◆ Recorded information:
*-*-*

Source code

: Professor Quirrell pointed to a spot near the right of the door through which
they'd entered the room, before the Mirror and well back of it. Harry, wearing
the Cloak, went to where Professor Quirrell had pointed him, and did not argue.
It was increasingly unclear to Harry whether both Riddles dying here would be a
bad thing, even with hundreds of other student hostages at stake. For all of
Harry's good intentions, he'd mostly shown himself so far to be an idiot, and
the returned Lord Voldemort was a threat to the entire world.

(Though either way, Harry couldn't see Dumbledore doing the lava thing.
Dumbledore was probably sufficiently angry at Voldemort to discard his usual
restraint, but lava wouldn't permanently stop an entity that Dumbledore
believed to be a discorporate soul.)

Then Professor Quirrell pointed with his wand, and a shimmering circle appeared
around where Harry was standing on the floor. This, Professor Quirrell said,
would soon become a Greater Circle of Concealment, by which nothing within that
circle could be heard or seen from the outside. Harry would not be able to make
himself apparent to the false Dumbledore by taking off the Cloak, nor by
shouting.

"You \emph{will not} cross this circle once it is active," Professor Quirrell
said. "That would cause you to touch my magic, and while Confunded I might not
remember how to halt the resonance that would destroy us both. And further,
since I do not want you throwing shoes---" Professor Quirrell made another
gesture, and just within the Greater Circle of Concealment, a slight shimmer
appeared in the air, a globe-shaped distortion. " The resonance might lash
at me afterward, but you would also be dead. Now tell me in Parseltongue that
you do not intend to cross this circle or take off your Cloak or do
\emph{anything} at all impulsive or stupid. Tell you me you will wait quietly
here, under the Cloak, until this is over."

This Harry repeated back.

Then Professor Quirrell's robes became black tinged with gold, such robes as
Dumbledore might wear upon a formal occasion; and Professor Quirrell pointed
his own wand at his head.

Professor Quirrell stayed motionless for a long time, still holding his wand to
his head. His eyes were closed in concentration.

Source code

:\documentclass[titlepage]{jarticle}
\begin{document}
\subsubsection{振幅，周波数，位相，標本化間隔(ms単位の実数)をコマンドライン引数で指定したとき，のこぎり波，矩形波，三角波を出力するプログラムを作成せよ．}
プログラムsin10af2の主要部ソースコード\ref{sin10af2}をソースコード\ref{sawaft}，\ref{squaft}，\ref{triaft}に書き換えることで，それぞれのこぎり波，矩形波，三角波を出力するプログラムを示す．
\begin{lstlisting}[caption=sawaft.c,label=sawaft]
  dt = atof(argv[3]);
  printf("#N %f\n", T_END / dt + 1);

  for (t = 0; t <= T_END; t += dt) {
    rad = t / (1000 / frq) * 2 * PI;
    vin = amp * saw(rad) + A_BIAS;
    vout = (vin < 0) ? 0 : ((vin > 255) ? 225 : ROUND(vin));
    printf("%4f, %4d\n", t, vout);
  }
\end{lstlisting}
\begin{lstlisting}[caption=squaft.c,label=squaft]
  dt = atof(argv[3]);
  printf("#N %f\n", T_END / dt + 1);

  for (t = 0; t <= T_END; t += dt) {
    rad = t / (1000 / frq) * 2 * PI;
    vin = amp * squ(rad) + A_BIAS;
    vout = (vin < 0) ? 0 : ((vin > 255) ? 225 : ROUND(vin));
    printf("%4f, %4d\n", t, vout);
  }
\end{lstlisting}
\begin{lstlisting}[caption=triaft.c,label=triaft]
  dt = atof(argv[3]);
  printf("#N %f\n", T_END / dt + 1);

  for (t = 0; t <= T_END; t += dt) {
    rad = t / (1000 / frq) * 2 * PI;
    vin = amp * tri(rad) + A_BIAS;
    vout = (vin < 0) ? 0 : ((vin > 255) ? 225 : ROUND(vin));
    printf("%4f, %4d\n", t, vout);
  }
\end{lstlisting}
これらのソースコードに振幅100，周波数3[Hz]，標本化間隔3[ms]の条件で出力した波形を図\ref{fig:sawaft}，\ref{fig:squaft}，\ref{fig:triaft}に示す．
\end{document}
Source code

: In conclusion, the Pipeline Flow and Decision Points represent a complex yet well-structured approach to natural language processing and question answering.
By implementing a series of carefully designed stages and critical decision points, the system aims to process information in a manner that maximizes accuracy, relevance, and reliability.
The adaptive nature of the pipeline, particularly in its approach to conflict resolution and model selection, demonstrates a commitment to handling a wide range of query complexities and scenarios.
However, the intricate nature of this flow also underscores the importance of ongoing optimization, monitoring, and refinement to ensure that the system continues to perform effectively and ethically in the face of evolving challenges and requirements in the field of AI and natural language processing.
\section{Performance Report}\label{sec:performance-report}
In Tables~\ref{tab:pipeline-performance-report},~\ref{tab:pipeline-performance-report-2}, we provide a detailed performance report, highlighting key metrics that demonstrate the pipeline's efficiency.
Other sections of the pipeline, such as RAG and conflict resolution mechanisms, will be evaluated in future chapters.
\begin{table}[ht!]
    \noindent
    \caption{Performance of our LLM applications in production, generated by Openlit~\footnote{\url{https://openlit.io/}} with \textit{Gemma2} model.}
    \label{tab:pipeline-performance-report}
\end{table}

*-*-*

◆ Work order:
Word for word, give the whole listing again.

◆ Output of the task:
Source code

: Professor Quirrell pointed to a spot near the right of the door through which
they'd entered the room, before the Mirror and well back of it. Harry, wearing
the Cloak, went to where Professor Quirrell had pointed him, and did not argue.
It was increasingly unclear to Harry whether both Riddles dying here would be a
bad thing, even with hundreds of other student hostages at stake. For all of
Harry's good intentions, he'd mostly shown himself so far to be an idiot, and
the returned Lord Voldemort was a threat to the entire world.

(Though either way, Harry couldn't see Dumbledore doing the lava thing.
Dumbledore was probably sufficiently angry at Voldemort to discard his usual
restraint, but lava wouldn't permanently stop an entity that Dumbledore
believed to be a discorporate soul.)

Then Professor Quirrell pointed with his wand, and a shimmering circle appeared
around where Harry was standing on the floor. This, Professor Quirrell said,
would soon become a Greater Circle of Concealment, by which nothing within that
circle could be heard or seen from the outside. Harry would not be able to make
himself apparent to the false Dumbledore by taking off the Cloak, nor by
shouting.

"You \emph{will not} cross this circle once it is active," Professor Quirrell
said. "That would cause you to touch my magic, and while Confunded I might not
remember how to halt the resonance that would destroy us both. And further,
since I do not want you throwing shoes---" Professor Quirrell made another
gesture, and just within the Greater Circle of Concealment, a slight shimmer
appeared in the air, a globe-shaped distortion. " The resonance might lash
at me afterward, but you would also be dead. Now tell me in Parseltongue that
you do not intend to cross this circle or take off your Cloak or do
\emph{anything} at all impulsive or stupid. Tell you me you will wait quietly
here, under the Cloak, until this is over."

This Harry repeated back.

Then Professor Quirrell's robes became black tinged with gold, such robes as
Dumbledore might wear upon a formal occasion; and Professor Quirrell pointed
his own wand at his head.

Professor Quirrell stayed motionless for a long time, still holding his wand to
his head. His eyes were closed in concentration.

Source code

:\documentclass[titlepage]{jarticle}
\begin{document}
\subsubsection{振幅，周波数，位相，標本化間隔(ms単位の実数)をコマンドライン引数で指定したとき，のこぎり波，矩形波，三角波を出力するプログラムを作成せよ．}
プログラムsin10af2の主要部ソースコード\ref{sin10af2}をソースコード\ref{sawaft}，\ref{squaft}，\ref{triaft}に書き換えることで，それぞれのこぎり波，矩形波，三角波を出力するプログラムを示す．
\begin{lstlisting}[caption=sawaft.c,label=sawaft]
  dt = atof(argv[3]);
  printf("#N %f\n", T_END / dt + 1);

  for (t = 0; t <= T_END; t += dt) {
    rad = t / (1000 / frq) * 2 * PI;
    vin = amp * saw(rad) + A_BIAS;
    vout = (vin < 0) ? 0 : ((vin > 255) ? 225 : ROUND(vin));
    printf("%4f, %4d\n", t, vout);
  }
\end{lstlisting}
\begin{lstlisting}[caption=squaft.c,label=squaft]
  dt = atof(argv[3]);
  printf("#N %f\n", T_END / dt + 1);

  for (t = 0; t <= T_END; t += dt) {
    rad = t / (1000 / frq) * 2 * PI;
    vin = amp * squ(rad) + A_BIAS;
    vout = (vin < 0) ? 0 : ((vin > 255) ? 225 : ROUND(vin));
    printf("%4f, %4d\n", t, vout);
  }
\end{lstlisting}
\begin{lstlisting}[caption=triaft.c,label=triaft]
  dt = atof(argv[3]);
  printf("#N %f\n", T_END / dt + 1);

  for (t = 0; t <= T_END; t += dt) {
    rad = t / (1000 / frq) * 2 * PI;
    vin = amp * tri(rad) + A_BIAS;
    vout = (vin < 0) ? 0 : ((vin > 255) ? 225 : ROUND(vin));
    printf("%4f, %4d\n", t, vout);
  }
\end{lstlisting}
これらのソースコードに振幅100，周波数3[Hz]，標本化間隔3[ms]の条件で出力した波形を図\ref{fig:sawaft}，\ref{fig:squaft}，\ref{fig:triaft}に示す．
\end{document}
Source code

: In conclusion, the Pipeline Flow and Decision Points represent a complex yet well-structured approach to natural language processing and question answering.
By implementing a series of carefully designed stages and critical decision points, the system aims to process information in a manner that maximizes accuracy, relevance, and reliability.
The adaptive nature of the pipeline, particularly in its approach to conflict resolution and model selection, demonstrates a commitment to handling a wide range of query complexities and scenarios.
However, the intricate nature of this flow also underscores the importance of ongoing optimization, monitoring, and refinement to ensure that the system continues to perform effectively and ethically in the face of evolving challenges and requirements in the field of AI and natural language processing.
\section{Performance Report}\label{sec:performance-report}
In Tables~\ref{tab:pipeline-performance-report},~\ref{tab:pipeline-performance-report-2}, we provide a detailed performance report, highlighting key metrics that demonstrate the pipeline's efficiency.
Other sections of the pipeline, such as RAG and conflict resolution mechanisms, will be evaluated in future chapters.
\begin{table}[ht!]
    \noindent
    \caption{Performance of our LLM applications in production, generated by Openlit~\footnote{\url{https://openlit.io/}} with \textit{Gemma2} model.}
    \label{tab:pipeline-performance-report}
\end{table}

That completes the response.